V6 still not supported

Michael Thomas mike at mtcc.com
Wed Mar 23 19:05:47 UTC 2022

On 3/23/22 11:53 AM, Joe Maimon wrote:
> Michael Thomas wrote:
>> SIP won't displace all legacy PSTN any time soon. So it's a failure 
>> by your definition. And by your definition IPv6 was a failure before 
>> it was even born because the internet became popular -- something 
>> I'll add that nobody knew for certain when it was being designed. 
>> There's a lot of sour grapes about stuff that happened 30 years ago.
>> Mike
> The definition of failure flows from the definition of the objective, 
> the goal, the desired outcome.
> What is your understanding of those for IPv6?
> My understanding of the goal of IPv6 was to replace IPv4 globally 
> before address shortage caused real problems. If we agree on that, we 
> must also agree that it has failed to do so, ergo, IPv6 as a global 
> solution to IPv4 address shortage has been and thus far continues to 
> be a failure. Now it will almost certainly eventually succeed, but 
> that doesnt change that for all this time, it failed and there were 
> real consequences that or may not carry on with us all for quite some 
> time, and that there were real costs involved to real people.
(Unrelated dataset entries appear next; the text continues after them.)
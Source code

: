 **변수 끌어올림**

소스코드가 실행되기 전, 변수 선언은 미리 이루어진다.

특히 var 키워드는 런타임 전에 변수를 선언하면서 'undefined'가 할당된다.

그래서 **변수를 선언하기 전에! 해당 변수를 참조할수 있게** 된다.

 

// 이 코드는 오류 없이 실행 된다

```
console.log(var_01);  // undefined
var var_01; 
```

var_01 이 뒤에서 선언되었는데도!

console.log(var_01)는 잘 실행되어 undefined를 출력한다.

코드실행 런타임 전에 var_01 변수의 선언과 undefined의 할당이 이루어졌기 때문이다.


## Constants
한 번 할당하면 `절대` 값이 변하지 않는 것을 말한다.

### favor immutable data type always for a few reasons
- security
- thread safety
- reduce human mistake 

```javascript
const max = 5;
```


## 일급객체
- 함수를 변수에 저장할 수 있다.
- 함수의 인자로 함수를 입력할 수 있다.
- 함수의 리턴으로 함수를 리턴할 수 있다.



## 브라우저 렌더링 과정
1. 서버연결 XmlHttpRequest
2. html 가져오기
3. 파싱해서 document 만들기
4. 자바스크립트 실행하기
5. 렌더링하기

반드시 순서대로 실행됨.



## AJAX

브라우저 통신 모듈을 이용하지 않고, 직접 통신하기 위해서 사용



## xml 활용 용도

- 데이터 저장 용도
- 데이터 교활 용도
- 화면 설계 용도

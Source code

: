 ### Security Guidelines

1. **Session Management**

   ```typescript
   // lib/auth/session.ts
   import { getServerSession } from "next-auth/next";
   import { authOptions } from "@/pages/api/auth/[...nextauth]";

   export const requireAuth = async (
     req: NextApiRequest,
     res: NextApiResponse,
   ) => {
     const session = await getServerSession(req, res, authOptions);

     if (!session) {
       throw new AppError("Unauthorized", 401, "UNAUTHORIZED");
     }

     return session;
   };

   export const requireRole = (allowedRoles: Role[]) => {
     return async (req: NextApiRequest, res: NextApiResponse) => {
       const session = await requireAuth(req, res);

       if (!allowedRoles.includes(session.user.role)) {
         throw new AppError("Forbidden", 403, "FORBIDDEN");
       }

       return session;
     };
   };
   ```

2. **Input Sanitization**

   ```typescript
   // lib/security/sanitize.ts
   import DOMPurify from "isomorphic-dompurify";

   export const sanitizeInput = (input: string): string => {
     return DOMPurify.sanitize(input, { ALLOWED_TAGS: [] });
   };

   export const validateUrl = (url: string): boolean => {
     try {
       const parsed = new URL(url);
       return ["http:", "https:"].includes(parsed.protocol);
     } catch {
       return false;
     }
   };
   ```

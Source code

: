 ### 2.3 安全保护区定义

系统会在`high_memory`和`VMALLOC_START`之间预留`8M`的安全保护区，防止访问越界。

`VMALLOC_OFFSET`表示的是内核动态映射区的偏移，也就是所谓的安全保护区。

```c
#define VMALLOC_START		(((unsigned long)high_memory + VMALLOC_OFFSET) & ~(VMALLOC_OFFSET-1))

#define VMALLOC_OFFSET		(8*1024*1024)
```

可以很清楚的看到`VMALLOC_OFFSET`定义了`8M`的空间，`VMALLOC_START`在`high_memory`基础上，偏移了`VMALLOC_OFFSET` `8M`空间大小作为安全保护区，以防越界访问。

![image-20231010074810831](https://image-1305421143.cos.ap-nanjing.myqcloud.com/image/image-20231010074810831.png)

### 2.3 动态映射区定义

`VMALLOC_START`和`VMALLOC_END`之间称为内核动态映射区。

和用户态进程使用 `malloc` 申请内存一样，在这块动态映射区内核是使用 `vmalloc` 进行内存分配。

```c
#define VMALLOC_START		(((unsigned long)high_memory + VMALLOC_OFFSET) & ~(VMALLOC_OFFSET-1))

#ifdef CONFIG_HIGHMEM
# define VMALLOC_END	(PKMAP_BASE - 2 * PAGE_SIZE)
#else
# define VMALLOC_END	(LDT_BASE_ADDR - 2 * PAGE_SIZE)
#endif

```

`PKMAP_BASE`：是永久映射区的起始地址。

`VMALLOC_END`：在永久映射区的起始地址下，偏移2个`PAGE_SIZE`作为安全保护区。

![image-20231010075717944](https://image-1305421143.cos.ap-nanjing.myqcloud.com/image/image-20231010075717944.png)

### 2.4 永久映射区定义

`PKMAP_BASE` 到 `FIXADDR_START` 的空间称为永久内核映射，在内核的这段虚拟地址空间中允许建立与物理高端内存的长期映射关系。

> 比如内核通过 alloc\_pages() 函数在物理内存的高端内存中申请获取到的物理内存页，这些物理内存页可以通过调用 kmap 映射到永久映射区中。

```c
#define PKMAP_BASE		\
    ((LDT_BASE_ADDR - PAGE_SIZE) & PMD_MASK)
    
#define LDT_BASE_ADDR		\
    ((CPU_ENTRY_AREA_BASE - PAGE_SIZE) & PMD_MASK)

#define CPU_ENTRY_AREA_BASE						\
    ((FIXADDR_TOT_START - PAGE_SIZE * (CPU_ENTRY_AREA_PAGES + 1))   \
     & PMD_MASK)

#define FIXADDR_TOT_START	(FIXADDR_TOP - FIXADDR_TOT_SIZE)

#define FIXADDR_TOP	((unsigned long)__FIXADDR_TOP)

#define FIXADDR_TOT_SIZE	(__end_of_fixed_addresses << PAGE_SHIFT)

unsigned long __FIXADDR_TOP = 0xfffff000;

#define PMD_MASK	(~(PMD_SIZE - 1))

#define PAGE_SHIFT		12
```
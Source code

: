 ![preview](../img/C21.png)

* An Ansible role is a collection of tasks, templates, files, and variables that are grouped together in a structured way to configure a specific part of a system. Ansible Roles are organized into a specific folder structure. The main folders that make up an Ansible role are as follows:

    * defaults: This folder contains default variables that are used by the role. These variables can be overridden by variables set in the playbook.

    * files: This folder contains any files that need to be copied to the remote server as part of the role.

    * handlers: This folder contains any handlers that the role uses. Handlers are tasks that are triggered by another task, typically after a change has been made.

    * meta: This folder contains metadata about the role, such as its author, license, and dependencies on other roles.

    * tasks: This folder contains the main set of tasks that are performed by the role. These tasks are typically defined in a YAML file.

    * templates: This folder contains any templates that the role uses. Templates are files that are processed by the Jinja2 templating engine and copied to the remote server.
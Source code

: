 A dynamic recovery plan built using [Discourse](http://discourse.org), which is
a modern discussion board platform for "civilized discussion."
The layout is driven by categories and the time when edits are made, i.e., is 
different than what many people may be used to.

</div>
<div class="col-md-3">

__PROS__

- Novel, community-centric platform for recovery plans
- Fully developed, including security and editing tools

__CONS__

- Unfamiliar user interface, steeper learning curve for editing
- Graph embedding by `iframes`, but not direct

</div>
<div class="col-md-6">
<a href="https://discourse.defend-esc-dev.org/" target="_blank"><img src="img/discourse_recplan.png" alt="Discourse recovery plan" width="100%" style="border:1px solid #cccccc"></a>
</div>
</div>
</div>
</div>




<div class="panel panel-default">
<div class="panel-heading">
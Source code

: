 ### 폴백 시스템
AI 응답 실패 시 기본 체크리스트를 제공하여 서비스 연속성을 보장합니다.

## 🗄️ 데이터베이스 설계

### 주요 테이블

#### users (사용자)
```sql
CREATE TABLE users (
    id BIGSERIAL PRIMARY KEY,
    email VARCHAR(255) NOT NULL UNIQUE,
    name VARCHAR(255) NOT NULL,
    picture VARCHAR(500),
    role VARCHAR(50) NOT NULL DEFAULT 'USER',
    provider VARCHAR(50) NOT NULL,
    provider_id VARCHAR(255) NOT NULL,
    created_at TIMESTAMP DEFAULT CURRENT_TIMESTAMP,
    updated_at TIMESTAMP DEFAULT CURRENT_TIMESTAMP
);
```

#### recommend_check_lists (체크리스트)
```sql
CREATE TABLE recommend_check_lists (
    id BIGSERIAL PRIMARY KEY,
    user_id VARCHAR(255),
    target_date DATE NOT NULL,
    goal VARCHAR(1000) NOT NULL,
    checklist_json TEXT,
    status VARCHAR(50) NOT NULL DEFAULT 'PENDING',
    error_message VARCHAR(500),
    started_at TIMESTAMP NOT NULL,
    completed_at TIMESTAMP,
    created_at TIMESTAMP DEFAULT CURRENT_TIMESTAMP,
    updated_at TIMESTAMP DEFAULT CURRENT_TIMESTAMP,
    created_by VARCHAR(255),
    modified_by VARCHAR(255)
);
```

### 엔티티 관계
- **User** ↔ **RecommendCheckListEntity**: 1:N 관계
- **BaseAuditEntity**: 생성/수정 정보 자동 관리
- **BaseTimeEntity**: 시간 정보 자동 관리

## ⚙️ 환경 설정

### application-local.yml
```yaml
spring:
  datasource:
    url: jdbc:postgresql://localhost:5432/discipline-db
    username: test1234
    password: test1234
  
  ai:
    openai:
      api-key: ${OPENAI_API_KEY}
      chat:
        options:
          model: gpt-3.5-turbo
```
IETF can't force people to adopt things, film at 11. They certainly 
can't control people's saltiness from something that happened 30 years 
ago. IPv6 is manifestly deployable for operators that want to. If others 
don't want to deploy it in the face of the predictable address crunch, 
that's on the operators and not anybody else. Vendors will build patches 
and hacks and other abominations if somebody is willing to pay for it. 
If you like CGN, by all means deploy it from a vendor standpoint. If you 
don't like CGN either then, well, you're sort of screwed. Going back and 
relitigating ipng is not ever going to happen.